Inconsistent facet memory usage

Executing a statistical facet on a long field on a clean index with 10K
items uses 120KB in the field cache, e.g. this gisthttps://gist.github.com/3015553.
That's 12 bytes per long, which seems great.

I have another index with 3.5K items. Doing a statistical facet on a long
field in it uses 1.5mb in the field cache. That's 400 bytes per long, which
seems bad.

They should both be single-valued fields--I'm not getting why it's going so
crazy with memory usage. One possible difference is that the other index
has had lots of inserts, updates, and deletes, if that might affect things.
I've done an optimize on the index, no change on memory usage. What factors
could influence memory usage? Both indexes are on the same ES node with
stock settings for number of shards.

I took some heap dumps and it looks like the difference is that the bad
scenario index has many, many docs in it (not all of the type being
searched) and so the ordinals array is huge.

Good scenario: the SingleValueLongFieldData instances have valuesCache
array about the same size as the ordinals array.
Bad scenario: the SingleValueLongFieldData instances have valuesCache array
of size 21 and an ordinals array of size 45651.

I posted a revised gist https://gist.github.com/3018581 that sets up this
scenario and indeed, the field cache usage to do the same operation is
orders of magnitude more memory intensive.

Is there some way to mitigate this? Can the ordinals array be shared across
multiple FieldDatas? What really screws us is that each facet seems to
build its own ordinals array and retain it in memory, so we're paying 1.5Mb
in per 200KB in field data.

On Thursday, 28 June 2012 23:58:11 UTC-4, Colin Dellow wrote:

Executing a statistical facet on a long field on a clean index with 10K
items uses 120KB in the field cache, e.g. this gisthttps://gist.github.com/3015553.
That's 12 bytes per long, which seems great.

I have another index with 3.5K items. Doing a statistical facet on a long
field in it uses 1.5mb in the field cache. That's 400 bytes per long, which
seems bad.

They should both be single-valued fields--I'm not getting why it's going
so crazy with memory usage. One possible difference is that the other
index has had lots of inserts, updates, and deletes, if that might affect
things. I've done an optimize on the index, no change on memory usage. What
factors could influence memory usage? Both indexes are on the same ES node
with stock settings for number of shards.
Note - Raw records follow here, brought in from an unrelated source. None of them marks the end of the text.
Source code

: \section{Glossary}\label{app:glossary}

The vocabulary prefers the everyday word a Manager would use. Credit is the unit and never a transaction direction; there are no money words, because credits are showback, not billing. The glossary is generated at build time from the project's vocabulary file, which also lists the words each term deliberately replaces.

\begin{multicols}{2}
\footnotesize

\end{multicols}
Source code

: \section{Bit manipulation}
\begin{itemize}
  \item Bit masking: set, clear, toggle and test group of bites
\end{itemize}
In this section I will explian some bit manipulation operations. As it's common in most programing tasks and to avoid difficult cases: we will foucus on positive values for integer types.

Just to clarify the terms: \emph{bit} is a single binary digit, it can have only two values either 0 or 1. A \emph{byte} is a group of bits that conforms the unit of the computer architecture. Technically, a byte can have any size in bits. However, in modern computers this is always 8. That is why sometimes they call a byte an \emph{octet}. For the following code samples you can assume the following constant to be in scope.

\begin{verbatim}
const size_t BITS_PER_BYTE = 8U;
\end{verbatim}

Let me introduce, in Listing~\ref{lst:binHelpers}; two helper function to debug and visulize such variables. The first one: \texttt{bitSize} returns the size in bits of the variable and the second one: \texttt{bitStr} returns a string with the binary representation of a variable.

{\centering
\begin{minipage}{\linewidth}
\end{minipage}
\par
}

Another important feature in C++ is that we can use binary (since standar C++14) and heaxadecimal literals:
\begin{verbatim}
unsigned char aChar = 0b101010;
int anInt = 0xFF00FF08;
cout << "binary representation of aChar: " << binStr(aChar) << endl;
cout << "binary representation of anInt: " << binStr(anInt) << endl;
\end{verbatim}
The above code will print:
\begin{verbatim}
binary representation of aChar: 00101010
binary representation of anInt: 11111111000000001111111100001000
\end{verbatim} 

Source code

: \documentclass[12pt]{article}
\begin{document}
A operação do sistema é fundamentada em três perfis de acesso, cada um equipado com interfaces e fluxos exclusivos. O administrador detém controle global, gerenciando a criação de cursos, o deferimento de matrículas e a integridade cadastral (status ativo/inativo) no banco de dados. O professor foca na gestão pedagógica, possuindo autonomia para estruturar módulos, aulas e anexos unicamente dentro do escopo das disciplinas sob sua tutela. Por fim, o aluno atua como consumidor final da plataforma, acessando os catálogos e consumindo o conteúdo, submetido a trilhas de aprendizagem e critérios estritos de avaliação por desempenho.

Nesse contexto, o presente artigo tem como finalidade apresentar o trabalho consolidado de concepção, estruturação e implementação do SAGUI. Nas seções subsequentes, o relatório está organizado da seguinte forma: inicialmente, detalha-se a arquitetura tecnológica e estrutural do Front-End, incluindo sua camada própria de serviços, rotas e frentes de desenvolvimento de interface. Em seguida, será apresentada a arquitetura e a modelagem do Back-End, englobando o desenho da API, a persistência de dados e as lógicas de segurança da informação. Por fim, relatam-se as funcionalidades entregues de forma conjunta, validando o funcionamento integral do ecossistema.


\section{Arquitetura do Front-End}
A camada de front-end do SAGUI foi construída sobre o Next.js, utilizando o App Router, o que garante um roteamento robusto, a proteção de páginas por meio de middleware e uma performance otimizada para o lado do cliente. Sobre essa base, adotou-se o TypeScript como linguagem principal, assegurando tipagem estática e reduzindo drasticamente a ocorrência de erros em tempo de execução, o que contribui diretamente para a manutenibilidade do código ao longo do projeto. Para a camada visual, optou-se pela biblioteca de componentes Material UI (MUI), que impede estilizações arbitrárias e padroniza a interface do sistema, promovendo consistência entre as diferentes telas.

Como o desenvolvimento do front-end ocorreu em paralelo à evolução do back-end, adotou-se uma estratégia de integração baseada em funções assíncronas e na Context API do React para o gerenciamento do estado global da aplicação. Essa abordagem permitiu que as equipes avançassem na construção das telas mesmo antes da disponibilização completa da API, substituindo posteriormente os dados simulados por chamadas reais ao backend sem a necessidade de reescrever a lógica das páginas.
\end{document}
Oh, duh -- the ordinals can't be shared across the field datas, but maybe a
mapping from doc Id -> index into a more compact array (of size the # of
docs of that type, rather than of size the # of docs total) could be shared?

On Friday, 29 June 2012 11:25:26 UTC-4, Colin Dellow wrote:

I took some heap dumps and it looks like the difference is that the bad
scenario index has many, many docs in it (not all of the type being
searched) and so the ordinals array is huge.

Good scenario: the SingleValueLongFieldData instances have valuesCache
array about the same size as the ordinals array.
Bad scenario: the SingleValueLongFieldData instances have valuesCache
array of size 21 and an ordinals array of size 45651.

I posted a revised gist https://gist.github.com/3018581 that sets up
this scenario and indeed, the field cache usage to do the same operation is
orders of magnitude more memory intensive.

Is there some way to mitigate this? Can the ordinals array be shared
across multiple FieldDatas? What really screws us is that each facet seems
to build its own ordinals array and retain it in memory, so we're paying
1.5Mb in per 200KB in field data.

On Thursday, 28 June 2012 23:58:11 UTC-4, Colin Dellow wrote:

Executing a statistical facet on a long field on a clean index with 10K
items uses 120KB in the field cache, e.g. this gisthttps://gist.github.com/3015553.
That's 12 bytes per long, which seems great.

I have another index with 3.5K items. Doing a statistical facet on a long
field in it uses 1.5mb in the field cache. That's 400 bytes per long, which
seems bad.

They should both be single-valued fields--I'm not getting why it's going
so crazy with memory usage. One possible difference is that the other
index has had lots of inserts, updates, and deletes, if that might affect
things. I've done an optimize on the index, no change on memory usage. What
factors could influence memory usage? Both indexes are on the same ES node
with stock settings for number of shards.